SAN JUAN, Puerto Rico (9 Febrero 2015).- Pinar del
Río, un equipo que arrancó a los tumbos y que en pleno certamen perdió a dos
jugadores que aparentemente desertaron, le dio a Cuba su octavo campeonato en
la Serie del Caribe y primero desde 1960 al vencer el domingo 3-2 a México en
la final.
Los lanzadores cubanos limitaron a solo cuatro hits
al ataque de los Tomateros de Culiacán. Luego de estar apagados en la primera
fase, en la que perdieron tres de cuatro juegos, los bates cubanos despertaron
en las etapas decisivas del clásico caribeño, sumando 23 imparables en dos
días: 12 al vencer a Venezuela en su semifinal y 11 contra México.
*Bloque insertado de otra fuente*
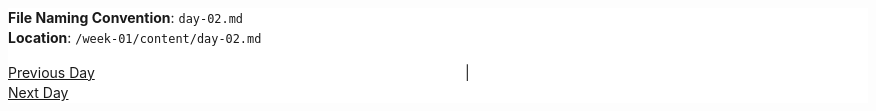 

**File Naming Convention**: `day-02.md`  
**Location**: `/week-01/content/day-02.md`


  [Previous Day](day-01.md)   &nbsp;&nbsp;&nbsp;&nbsp;&nbsp;&nbsp;&nbsp;&nbsp;&nbsp;&nbsp;&nbsp;&nbsp;&nbsp;&nbsp;&nbsp;&nbsp;&nbsp;&nbsp;&nbsp;&nbsp;&nbsp;&nbsp;&nbsp;&nbsp;&nbsp;&nbsp;&nbsp;&nbsp;&nbsp;&nbsp;&nbsp;&nbsp;&nbsp;&nbsp;&nbsp;&nbsp;&nbsp;&nbsp;&nbsp;&nbsp;&nbsp;&nbsp;&nbsp;&nbsp;&nbsp;&nbsp;&nbsp;&nbsp;&nbsp;&nbsp;&nbsp;&nbsp;&nbsp;&nbsp;&nbsp;&nbsp;&nbsp;&nbsp;&nbsp;&nbsp;&nbsp;&nbsp;&nbsp;&nbsp;&nbsp;&nbsp;&nbsp;&nbsp;&nbsp;&nbsp;&nbsp;&nbsp;&nbsp;&nbsp;&nbsp;&nbsp;&nbsp;&nbsp;&nbsp;&nbsp;&nbsp;&nbsp;&nbsp;&nbsp;&nbsp;&nbsp;&nbsp;&nbsp;&nbsp;&nbsp;&nbsp;&nbsp; | &nbsp;&nbsp;&nbsp;&nbsp;&nbsp;&nbsp;&nbsp;&nbsp;&nbsp;&nbsp;&nbsp;&nbsp;&nbsp;&nbsp;&nbsp;&nbsp;&nbsp;&nbsp;&nbsp;&nbsp;&nbsp;&nbsp;&nbsp;&nbsp;&nbsp;&nbsp;&nbsp;&nbsp;&nbsp;&nbsp;&nbsp;&nbsp;&nbsp;&nbsp;&nbsp;&nbsp;&nbsp;&nbsp;&nbsp;&nbsp;&nbsp;&nbsp;&nbsp;&nbsp;&nbsp;&nbsp;&nbsp;&nbsp;&nbsp;&nbsp;&nbsp;&nbsp;&nbsp;&nbsp;&nbsp;&nbsp;&nbsp;&nbsp;&nbsp;&nbsp;&nbsp;&nbsp;&nbsp;&nbsp;&nbsp;&nbsp;&nbsp;&nbsp;&nbsp;&nbsp;&nbsp;&nbsp;&nbsp;&nbsp;&nbsp;&nbsp;&nbsp;&nbsp;&nbsp;&nbsp;&nbsp;&nbsp;&nbsp;&nbsp;&nbsp;&nbsp;&nbsp;&nbsp;&nbsp;&nbsp;&nbsp;&nbsp; [Next Day](day-03.md)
"El equipo nuestro es bastante integral en
todos los renglones del juego pero en esta serie se destacó mucho el
picheo", sostuvo el manager cubano Alfonso Urquiola. "No nos estaba
acompañando al principio el bateo con efectividad, pero creo que lo logramos en
los últimos partidos".
Yosvani Torres se mostró dominante durante seis
entradas completas, en las que permitió apenas dos inatrapables, una carrera y
ponchó a cinco contrarios.
Luego de sortear raspando la primera fase del
torneo, los Vegueros de Pinar del Río sorprendieron 8-4 al favorito venezolano
Caribes de Anzoátegui, tumbándoles el invicto en la semifinal. Y acabaron
despachando a los Tomateros, que no pudieron darle a México su tercer
campeonato al hilo.
"Quiero felicitar al equipo cubano, jugaron
excelente los últimos dos partidos. El equipo cubano se dio mucho más
oportunidades que nosotros ofensivamente", reconoció el piloto mexicano
Benjamín Gil.
Llamativamente, el primer equipo cubano en salir
campeón de una Serie del Caribe en 55 años lo logró con un balance negativo de
victorias y derrotas: 2-3.
También se coronó pese a que dos de sus integrantes,
el lanzador Vladimir Gutiérrez y el torpedero Dainer Moreira, dejaron el equipo
en plena competencia.
En el estadio Hiram Bithorn de la capital
puertorriqueña, Cuba tomó la delantera prematuramente al marcar una carrera en
la primera entrada y otra en la segunda.
La primera anotación del partido fue impulsada por
Frederich Cepeda, quien en los dos últimos partidos conectó de 8-6 con seis
impulsadas y fue seleccionado como el jugador más valioso del torneo.
"Yo soy un atleta más dentro del equipo, que me
sumo al colectivo. Tuve la oportunidad de tener un buen partido en el día de
ayer (sábado), conectar dos hits más en el día de hoy e impulsar la primera
carrera", resaltó Cepeda. "No esperaba ser el jugador más
valioso".
Torres no permitió ninguna libertad a los bateadores
mexicanos hasta el cierre de la quinta entrada, cuando Joey Meneses conectó un
enorme batazo por el bosque derecho que se convirtió en doble por regla, el
primer hit aceptado por Torres en el partido.
Con Meneses en segunda, José Manuel Rodríguez
recibió un pelotazo y Walter Ibarra pegó hit a la derecha que impulsó la
primera carrera de los Tomateros.
Yulieski Gourriel prendió un lanzamiento del
relevista Juan Delgadillo y desapareció la esférica por encima de la pared del
bosque izquierdo, para colocar la pizarra 3-1 a favor de los antillanos.
El relevista Liván Moinelo, que entró en el sexto
tramo en sustitución de Torres, lanzó una y dos tercios de entrada y salió del
juego luego de permitir un sencillo y regalar una base. En su reemplazo entró
Héctor Mendoza, quien con dos corredores en base permitió un sencillo de Eroc
Farris, que impulsó la segunda carrera de México.
El último equipo cubano que ganó una Serie del
Caribe fue el de los Elefantes de Cienfuegos, en el campeonato de 1960
disputado en Panamá, donde se coronó de manera invicta con foja de 6-0.
Después de ese año, y tras la prohibición de la
pelota profesional en la isla, Cuba se ausentó del circuito caribeño hasta la
edición 2014 que se escenificó en la Isla Margarita, Venezuela. Allí, el
conjunto de Villa Clara terminó último con 1-3.
Este es el octavo campeonato caribeño para Cuba, que
había ganado siete en la primera etapa de este certamen (1949-1960).